To evaluate this possibility, future researchers could investigate the effect of the level of intelligence of a nation’s smart fraction on the level of redistribution that a government engages in. Alternatively, one could repeat the present analysis with the use of pre-taxation and transfer measures of income inequality as the outcome variable. If a positive association is found here, then this implies that governments are using taxation and redistribution systems to counter the natural effects of intelligence inequality on income inequality.
An alternative hypothesis is that modern economies require a degree of specialization exogenous to the level of intelligence inequality in a country. This would mean that in countries with lower intelligence inequality, the IQ difference between someone in high and low-skill employment would be smaller than in countries with higher intelligence inequality, but that the income gap between the job levels would remain the same. This hypothesis could be tested by estimating the IQ-income association by country and regressing the effect size by country against intelligence inequality, with a positive association providing support for this explanation. Although currently, IQ and income data is not available from a large enough sample of countries to make this analysis possible.
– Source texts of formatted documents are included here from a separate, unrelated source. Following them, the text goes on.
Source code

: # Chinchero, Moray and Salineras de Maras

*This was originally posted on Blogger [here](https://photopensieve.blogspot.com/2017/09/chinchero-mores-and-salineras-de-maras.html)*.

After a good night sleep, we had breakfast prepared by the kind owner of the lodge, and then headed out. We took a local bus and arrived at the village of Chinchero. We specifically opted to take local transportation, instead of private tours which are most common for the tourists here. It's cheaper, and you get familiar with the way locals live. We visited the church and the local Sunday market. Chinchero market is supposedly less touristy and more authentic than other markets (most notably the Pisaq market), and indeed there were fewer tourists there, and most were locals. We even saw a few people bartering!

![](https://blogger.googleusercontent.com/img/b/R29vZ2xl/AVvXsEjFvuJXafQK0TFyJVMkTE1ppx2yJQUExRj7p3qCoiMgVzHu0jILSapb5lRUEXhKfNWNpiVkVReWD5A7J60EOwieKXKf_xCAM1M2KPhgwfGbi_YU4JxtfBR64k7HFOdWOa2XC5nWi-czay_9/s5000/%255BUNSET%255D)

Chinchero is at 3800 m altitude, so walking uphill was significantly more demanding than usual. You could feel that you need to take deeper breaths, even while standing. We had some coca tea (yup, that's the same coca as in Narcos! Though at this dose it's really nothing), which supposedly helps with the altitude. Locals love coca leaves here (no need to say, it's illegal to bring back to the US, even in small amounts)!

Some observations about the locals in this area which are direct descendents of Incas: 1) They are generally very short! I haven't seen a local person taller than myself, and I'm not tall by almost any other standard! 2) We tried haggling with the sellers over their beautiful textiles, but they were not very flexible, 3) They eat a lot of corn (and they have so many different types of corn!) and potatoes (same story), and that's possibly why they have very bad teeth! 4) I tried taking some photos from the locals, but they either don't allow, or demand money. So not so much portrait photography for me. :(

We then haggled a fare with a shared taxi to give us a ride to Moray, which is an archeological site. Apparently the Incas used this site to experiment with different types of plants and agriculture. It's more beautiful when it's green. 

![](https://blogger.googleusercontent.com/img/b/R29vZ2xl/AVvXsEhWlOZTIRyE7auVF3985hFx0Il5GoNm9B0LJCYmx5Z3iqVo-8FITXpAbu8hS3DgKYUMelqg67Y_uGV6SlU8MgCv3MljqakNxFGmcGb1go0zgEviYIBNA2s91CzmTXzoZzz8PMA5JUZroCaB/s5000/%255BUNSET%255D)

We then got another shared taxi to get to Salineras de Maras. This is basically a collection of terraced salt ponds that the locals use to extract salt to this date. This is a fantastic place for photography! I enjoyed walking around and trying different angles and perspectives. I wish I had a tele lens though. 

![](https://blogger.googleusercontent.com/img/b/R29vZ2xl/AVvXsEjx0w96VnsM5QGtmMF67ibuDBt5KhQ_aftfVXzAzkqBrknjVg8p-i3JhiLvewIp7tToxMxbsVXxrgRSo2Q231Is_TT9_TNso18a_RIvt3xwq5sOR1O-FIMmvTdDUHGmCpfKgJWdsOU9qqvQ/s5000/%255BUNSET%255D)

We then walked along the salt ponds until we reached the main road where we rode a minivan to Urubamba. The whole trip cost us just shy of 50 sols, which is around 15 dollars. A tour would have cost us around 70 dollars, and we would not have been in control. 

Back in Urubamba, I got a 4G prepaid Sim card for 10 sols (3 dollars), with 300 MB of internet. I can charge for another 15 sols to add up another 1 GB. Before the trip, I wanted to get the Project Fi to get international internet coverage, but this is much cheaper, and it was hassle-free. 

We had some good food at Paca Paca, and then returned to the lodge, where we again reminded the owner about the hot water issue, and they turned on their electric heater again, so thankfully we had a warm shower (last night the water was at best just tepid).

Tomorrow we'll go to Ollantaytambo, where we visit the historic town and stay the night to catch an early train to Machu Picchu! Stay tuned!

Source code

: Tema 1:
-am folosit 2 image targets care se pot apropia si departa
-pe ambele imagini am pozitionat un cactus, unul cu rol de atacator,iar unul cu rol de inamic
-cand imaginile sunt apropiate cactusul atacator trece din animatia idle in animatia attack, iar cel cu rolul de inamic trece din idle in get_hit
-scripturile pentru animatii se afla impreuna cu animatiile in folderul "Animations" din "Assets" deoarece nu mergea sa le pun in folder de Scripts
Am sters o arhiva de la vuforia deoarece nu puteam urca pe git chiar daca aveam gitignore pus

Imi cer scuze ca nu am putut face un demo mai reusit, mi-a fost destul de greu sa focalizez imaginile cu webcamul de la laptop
Which is basically TL;DR for we have no particular good hypothesis for the results. One idea we didn’t explore in the paper is that the PISA tests do not have sufficient range to measure the lower end of ability in low IQ countries. These low performing subjects then have estimates too far towards the mean, lowering the SD. This point is probably possible to examine by looking at the item level data. An item response theory fit of the data would show the reliability of scores across the range. This measurement error model would predict low reliabilities in the left tail of low IQ countries, such as those in south Asia, Morocco and so on.